A revitalised property market and record-low interest rates mean businesses should be able to find affordable financing, but only if they negotiate effectively with lenders, a Melbourne lawyer has said.

Rigby Cooke Special Counsel Daryl Lim said since most loan agreements are generally heavily one-sided in favour of a lender, it is extremely important when seeking finance that borrowers negotiate critical terms before signing.

“With signs the property market is on the rebound, and with the Reserve Bank officially lowering rates to the lowest they have ever been in Australia, with the right approach businesses should be able to secure favourable financing,” Mr Lim said.

“However, many businesses don’t realise that they can negotiate the terms of their agreements with lenders, and only engage a lawyer to review the final set of loan documents, when the terms cannot be renegotiated.”

According to the Australian Banking Association, small business loan applications rose in the June quarter, reversing a negative trend which began in 2014.

“Business should look to borrow in this low-interest environment, but they need to be careful,” Mr Lim said.

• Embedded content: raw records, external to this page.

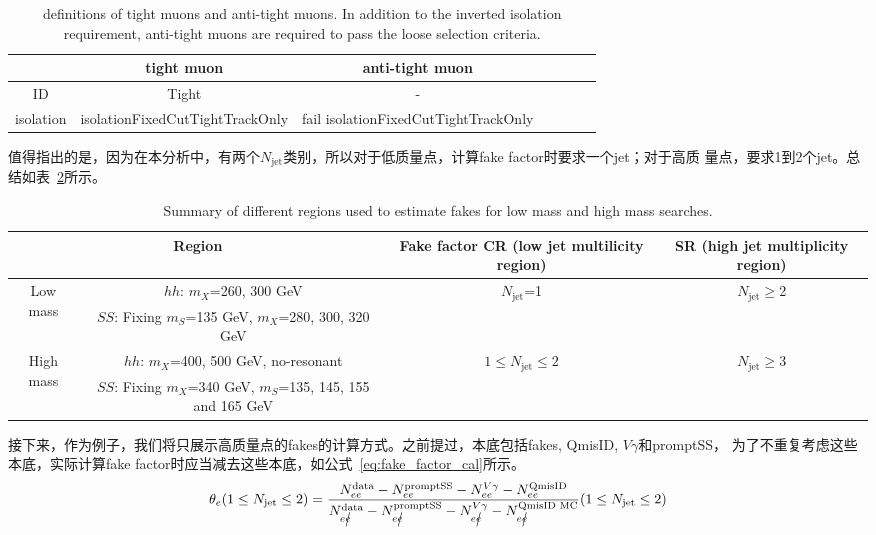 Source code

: \begin{table}[!ht]
\begin{center}
\begin{tabular}{c|cccccc}
\hline
  &tight muon    &anti-tight muon  \\
\hline
ID  &Tight  &- \\
isolation &isolationFixedCutTightTrackOnly  &fail isolationFixedCutTightTrackOnly \\
\hline
\end{tabular}
\caption{definitions of tight muons and anti-tight muons. In addition to the inverted isolation requirement,
anti-tight muons are required to pass the loose selection criteria.}
\label{tab:tight_mu_def}
\end{center}
\end{table}
值得指出的是，因为在本分析中，有两个$N_{\text{jet}}$类别，所以对于低质量点，计算fake factor时要求一个jet；对于高质
量点，要求1到2个jet。总结如表~\ref{tab:summary_CRs_ff}所示。
\begin{table}[!ht]
\begin{center}
\scriptsize
\begin{tabular}{cc|c|c}
\hline
\multicolumn{2}{c|}{Region}  &Fake factor CR (low jet multilicity region) &SR (high jet multiplicity region)  \\
\hline
\multirow{2}{*}{Low mass} &$hh$: $m_X$=260, 300 GeV  &$N_{\text{jet}}$=1    &$N_{\text{jet}} \geq$2 \\
                          &$SS$: Fixing $m_S$=135 GeV, $m_X$=280, 300, 320 GeV  &  & \\
\hline
\multirow{2}{*}{High mass} &$hh$: $m_X$=400, 500 GeV, no-resonant  &$1\leq N_{\text{jet}} \leq 2$    &$N_{\text{jet}} \geq$3 \\
                          &$SS$: Fixing $m_X$=340 GeV, $m_S$=135, 145, 155 and 165 GeV  &  & \\

\hline
\end{tabular}
\caption{Summary of different regions used to estimate fakes for low mass and high mass searches.}
\label{tab:summary_CRs_ff}
\end{center}
\end{table}
接下来，作为例子，我们将只展示高质量点的fakes的计算方式。之前提过，本底包括fakes, QmisID, $V\gamma$和promptSS，
为了不重复考虑这些本底，实际计算fake factor时应当减去这些本底，如公式~\ref{eq:fake_factor_cal}所示。
\begin{equation}
\theta_{e}(1\leq N_{\text{jet}}\leq 2)=\frac{N_{ee}^{\text{data}}-N_{ee}^{\text{promptSS}}-N_{ee}^{V\gamma}-N_{ee}^{\text{QmisID}}}{N_{e\cancel{e}}^{\text{data}}-N_{e\cancel{e}}^{\text{promptSS}}-N_{e\cancel{e}}^{V\gamma}-N_{e\cancel{e}}^{\text{QmisID MC}}}(1\leq N_{\text{jet}}\leq 2)
\end{equation}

“Businesses need to be on the lookout for terms that are onerous, or may put them at risk of default, as there is no such thing as a ‘technical default’ from a lenders perspective.

“Borrowers should negotiate terms which provide room for changes in the business cycle they may be in and other normal ups and downs and experiences.

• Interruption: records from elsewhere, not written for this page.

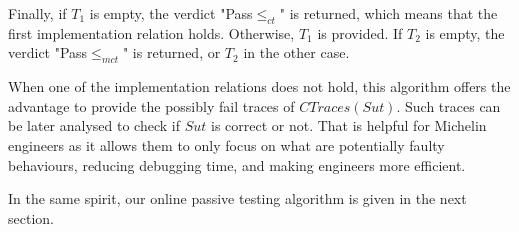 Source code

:Finally, if $T_1$ is empty, the verdict "Pass$\leq_{ct}$" is
returned, which means that the first implementation relation holds.
Otherwise, $T_1$ is provided. If $T_2$ is empty, the verdict
"Pass$\leq_{mct}$" is returned, or $T_2$ in the other case.

When one of the implementation relations does not hold, this
algorithm offers the advantage to provide the possibly fail
traces of $CTraces({Sut})$. Such traces can be later analysed to
check if $\mathit{Sut}$ is correct or not. That is helpful for
Michelin engineers as it allows them to only focus on what are
potentially faulty behaviours, reducing debugging time, and
making engineers more efficient.

In the same spirit, our online passive testing algorithm is given
in the next section.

“If the agreement provides for financial covenants such as debt service coverage ratios, tangible net worth requirements, or capital expenditure limitations, the borrower will want to make sure that even in the low times of its business, it can meet those financial covenants.

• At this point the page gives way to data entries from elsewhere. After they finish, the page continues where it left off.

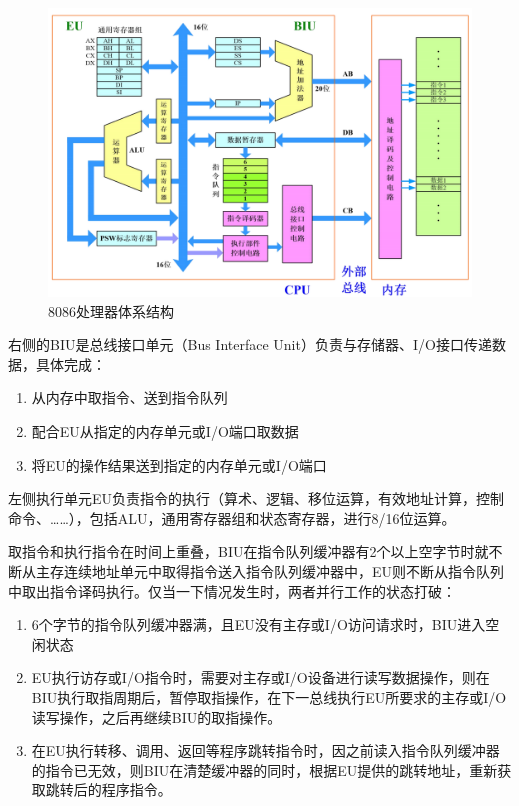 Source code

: \documentclass{article}
\begin{document}
\begin{figure}[H]
    \centering
    \includegraphics[width = 14cm]{img/2.1-1.png}
    \caption{8086处理器体系结构}
\end{figure}

右侧的BIU是总线接口单元（Bus Interface Unit）负责与存储器、I/O接口传递数据，具体完成：
\begin{enumerate}
    \item 从内存中取指令、送到指令队列
    \item 配合EU从指定的内存单元或I/O端口取数据
    \item 将EU的操作结果送到指定的内存单元或I/O端口
\end{enumerate}

左侧执行单元EU负责指令的执行（算术、逻辑、移位运算，有效地址计算，控制命令、……），包括ALU，通用寄存器组和状态寄存器，进行8/16位运算。


取指令和执行指令在时间上重叠，BIU在指令队列缓冲器有2个以上空字节时就不断从主存连续地址单元中取得指令送入指令队列缓冲器中，EU则不断从指令队列中取出指令译码执行。仅当一下情况发生时，两者并行工作的状态打破：
\begin{enumerate}
    \item 6个字节的指令队列缓冲器满，且EU没有主存或I/O访问请求时，BIU进入空闲状态
    \item EU执行访存或I/O指令时，需要对主存或I/O设备进行读写数据操作，则在BIU执行取指周期后，暂停取指操作，在下一总线执行EU所要求的主存或I/O读写操作，之后再继续BIU的取指操作。
    \item 在EU执行转移、调用、返回等程序跳转指令时，因之前读入指令队列缓冲器的指令已无效，则BIU在清楚缓冲器的同时，根据EU提供的跳转地址，重新获取跳转后的程序指令。
\end{enumerate}
\end{document}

“Consider the guarantees and the securities that a lender is asking for and the impact they may have on your business – remember, these are all negotiable terms.

“Also, many lenders impose a number of reporting requirements – businesses need to be aware of these, and make sure that they meet the requirements to avoid default.

“Loan agreements can be complicated documents– which is why it is important to get advice from lawyers and accountants as early in the process as possible, so you can ensure that you aren’t agreeing to terms which may put you in a difficult position, even in default, if your circumstances change.

“While low interest rates may make borrowing cheap and therefore appealing, businesses need to consider, and negotiate, all the terms of an agreement to make sure they are protected from default and getting the best deal possible.”